● **MATERIALS PROVIDED**:
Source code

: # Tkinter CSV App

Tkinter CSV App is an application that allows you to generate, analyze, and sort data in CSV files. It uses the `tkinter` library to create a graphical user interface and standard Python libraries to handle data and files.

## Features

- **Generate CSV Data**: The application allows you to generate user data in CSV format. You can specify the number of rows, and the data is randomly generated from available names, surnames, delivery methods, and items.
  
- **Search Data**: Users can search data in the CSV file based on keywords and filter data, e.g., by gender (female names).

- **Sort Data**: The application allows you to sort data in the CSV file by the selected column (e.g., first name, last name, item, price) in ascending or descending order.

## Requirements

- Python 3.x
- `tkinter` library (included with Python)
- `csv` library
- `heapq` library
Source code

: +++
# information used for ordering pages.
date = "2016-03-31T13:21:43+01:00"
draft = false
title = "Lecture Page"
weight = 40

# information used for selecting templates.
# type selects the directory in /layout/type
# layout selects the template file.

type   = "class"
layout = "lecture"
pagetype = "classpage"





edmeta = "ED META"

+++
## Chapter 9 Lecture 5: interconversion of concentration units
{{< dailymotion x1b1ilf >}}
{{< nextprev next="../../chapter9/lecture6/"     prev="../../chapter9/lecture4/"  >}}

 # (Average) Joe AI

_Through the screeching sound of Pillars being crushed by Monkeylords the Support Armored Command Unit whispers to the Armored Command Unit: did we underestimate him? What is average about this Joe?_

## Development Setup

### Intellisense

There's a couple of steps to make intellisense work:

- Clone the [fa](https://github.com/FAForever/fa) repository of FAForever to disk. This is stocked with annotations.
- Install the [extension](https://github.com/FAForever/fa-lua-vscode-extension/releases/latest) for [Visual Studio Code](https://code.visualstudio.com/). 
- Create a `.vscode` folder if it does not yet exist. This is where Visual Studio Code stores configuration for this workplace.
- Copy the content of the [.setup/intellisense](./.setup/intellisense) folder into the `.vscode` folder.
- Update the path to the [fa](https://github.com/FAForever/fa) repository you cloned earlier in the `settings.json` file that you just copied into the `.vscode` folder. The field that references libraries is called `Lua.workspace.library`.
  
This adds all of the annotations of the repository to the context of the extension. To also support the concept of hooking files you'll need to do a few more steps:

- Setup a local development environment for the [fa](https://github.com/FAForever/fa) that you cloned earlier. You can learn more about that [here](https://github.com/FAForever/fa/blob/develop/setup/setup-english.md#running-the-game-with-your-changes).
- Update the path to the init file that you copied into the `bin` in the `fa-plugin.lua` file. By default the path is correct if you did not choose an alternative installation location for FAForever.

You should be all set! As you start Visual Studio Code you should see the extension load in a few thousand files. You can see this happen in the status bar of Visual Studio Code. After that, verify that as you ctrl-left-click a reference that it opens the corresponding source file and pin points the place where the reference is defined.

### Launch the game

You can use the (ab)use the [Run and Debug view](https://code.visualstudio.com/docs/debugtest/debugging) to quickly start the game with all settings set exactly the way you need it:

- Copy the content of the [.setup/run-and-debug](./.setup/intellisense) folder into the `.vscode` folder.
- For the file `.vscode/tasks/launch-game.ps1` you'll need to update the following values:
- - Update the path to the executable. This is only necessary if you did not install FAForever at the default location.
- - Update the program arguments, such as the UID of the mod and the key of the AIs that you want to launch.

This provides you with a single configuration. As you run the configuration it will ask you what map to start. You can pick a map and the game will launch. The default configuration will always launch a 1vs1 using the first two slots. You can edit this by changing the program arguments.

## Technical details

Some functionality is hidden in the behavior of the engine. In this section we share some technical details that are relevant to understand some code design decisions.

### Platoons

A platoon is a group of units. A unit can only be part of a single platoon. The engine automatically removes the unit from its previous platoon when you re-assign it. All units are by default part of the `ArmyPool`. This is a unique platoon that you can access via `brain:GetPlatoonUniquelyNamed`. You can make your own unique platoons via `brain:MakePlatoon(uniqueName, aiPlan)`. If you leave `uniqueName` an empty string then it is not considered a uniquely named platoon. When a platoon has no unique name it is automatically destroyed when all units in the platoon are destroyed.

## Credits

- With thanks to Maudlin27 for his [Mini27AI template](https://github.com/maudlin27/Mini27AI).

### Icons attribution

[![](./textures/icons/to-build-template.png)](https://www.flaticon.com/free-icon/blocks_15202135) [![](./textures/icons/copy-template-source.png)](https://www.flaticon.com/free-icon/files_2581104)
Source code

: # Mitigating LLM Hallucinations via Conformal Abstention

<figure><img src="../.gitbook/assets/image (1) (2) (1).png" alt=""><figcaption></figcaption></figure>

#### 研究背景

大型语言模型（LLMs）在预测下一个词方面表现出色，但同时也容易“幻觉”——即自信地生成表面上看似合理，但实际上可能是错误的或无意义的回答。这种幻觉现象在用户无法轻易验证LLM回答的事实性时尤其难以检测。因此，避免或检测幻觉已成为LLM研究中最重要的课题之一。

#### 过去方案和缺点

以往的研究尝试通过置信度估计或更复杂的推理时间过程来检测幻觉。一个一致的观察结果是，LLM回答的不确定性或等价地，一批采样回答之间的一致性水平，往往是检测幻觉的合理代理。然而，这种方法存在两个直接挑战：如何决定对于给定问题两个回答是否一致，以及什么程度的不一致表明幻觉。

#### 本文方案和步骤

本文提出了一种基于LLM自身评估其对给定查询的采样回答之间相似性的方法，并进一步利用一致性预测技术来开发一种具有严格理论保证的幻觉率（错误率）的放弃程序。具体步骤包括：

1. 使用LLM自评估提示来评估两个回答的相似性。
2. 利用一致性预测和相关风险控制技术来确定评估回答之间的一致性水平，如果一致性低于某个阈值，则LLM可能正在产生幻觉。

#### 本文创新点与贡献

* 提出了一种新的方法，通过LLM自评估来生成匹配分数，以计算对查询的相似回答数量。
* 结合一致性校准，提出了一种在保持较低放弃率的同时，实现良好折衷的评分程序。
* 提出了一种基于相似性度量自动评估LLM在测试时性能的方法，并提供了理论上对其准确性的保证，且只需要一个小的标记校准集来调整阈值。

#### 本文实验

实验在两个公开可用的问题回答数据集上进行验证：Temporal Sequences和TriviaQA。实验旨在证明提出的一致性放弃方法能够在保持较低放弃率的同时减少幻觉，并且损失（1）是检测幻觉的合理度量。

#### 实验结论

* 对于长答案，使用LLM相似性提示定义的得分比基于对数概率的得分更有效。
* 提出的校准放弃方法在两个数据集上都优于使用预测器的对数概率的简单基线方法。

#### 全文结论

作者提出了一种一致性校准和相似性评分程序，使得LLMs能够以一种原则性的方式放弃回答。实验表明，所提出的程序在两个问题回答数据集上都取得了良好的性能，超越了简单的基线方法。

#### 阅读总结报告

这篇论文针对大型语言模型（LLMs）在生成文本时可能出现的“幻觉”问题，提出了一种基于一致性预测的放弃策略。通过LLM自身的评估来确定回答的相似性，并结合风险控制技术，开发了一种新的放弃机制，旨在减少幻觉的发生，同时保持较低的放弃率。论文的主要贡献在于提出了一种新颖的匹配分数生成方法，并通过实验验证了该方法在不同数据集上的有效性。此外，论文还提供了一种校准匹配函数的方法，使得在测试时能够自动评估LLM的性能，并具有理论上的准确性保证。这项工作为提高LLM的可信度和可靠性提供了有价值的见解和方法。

--

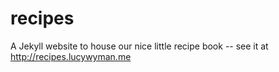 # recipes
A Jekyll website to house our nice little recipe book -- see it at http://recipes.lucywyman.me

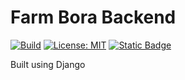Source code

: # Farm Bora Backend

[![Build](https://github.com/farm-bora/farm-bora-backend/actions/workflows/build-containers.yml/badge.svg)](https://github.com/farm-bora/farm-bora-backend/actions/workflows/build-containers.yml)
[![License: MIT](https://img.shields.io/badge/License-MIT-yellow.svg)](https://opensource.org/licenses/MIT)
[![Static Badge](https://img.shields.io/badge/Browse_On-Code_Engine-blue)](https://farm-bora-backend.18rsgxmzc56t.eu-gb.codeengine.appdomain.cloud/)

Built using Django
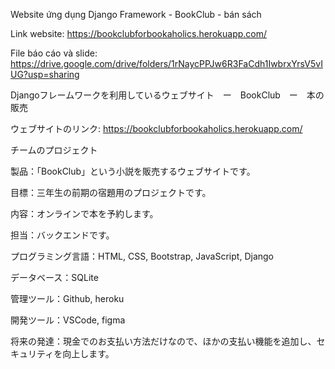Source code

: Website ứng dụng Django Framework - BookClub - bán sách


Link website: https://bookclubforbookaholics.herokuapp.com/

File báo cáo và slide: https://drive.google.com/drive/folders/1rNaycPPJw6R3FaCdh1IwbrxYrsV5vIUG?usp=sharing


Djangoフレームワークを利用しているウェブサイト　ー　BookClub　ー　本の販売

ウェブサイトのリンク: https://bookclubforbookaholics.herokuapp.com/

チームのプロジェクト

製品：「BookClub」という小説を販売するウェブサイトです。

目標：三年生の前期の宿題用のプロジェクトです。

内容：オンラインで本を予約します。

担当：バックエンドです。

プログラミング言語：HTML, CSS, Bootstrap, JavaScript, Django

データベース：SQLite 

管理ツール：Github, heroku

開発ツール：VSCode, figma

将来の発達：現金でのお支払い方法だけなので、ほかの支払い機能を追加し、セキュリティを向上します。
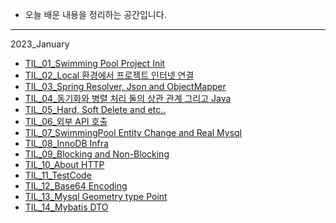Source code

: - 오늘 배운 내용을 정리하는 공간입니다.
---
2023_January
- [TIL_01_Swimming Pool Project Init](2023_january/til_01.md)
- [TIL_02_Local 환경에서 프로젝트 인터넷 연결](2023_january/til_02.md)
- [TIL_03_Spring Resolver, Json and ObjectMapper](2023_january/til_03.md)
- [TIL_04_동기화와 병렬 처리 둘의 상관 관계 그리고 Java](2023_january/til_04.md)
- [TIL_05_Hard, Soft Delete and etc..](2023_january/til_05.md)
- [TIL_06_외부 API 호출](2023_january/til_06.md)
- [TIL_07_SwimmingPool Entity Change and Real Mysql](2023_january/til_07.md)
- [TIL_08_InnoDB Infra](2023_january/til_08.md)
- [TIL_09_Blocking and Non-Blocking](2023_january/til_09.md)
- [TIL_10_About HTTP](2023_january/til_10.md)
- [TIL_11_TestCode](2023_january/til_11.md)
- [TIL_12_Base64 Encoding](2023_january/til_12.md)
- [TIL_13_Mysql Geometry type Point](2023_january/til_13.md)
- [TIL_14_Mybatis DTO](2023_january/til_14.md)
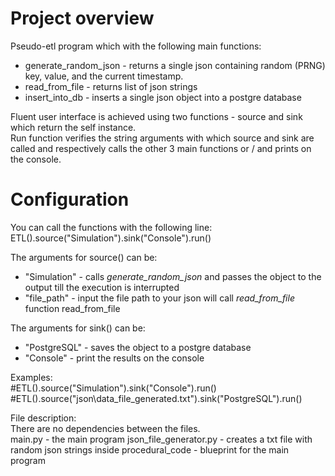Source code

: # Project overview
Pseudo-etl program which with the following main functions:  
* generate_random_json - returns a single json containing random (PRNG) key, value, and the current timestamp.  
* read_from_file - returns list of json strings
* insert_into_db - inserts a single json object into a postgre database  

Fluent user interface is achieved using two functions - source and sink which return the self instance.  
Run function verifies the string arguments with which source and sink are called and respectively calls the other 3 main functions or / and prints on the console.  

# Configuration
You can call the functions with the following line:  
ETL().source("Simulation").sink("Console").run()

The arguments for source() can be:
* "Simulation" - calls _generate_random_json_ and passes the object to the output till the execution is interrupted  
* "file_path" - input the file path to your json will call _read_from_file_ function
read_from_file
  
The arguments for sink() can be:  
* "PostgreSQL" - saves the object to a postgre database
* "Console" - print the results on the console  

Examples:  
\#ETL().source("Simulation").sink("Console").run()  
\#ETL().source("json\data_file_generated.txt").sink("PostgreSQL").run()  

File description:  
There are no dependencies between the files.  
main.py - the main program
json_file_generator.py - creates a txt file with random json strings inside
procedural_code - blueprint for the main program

● **TASK GOAL**: Check every line above for the string "Simulation" and copy those that have it.

● **EXERCISE OUTPUT**:
ETL().source("Simulation").sink("Console").run()
* "Simulation" - calls _generate_random_json_ and passes the object to the output till the execution is interrupted  
\#ETL().source("Simulation").sink("Console").run()  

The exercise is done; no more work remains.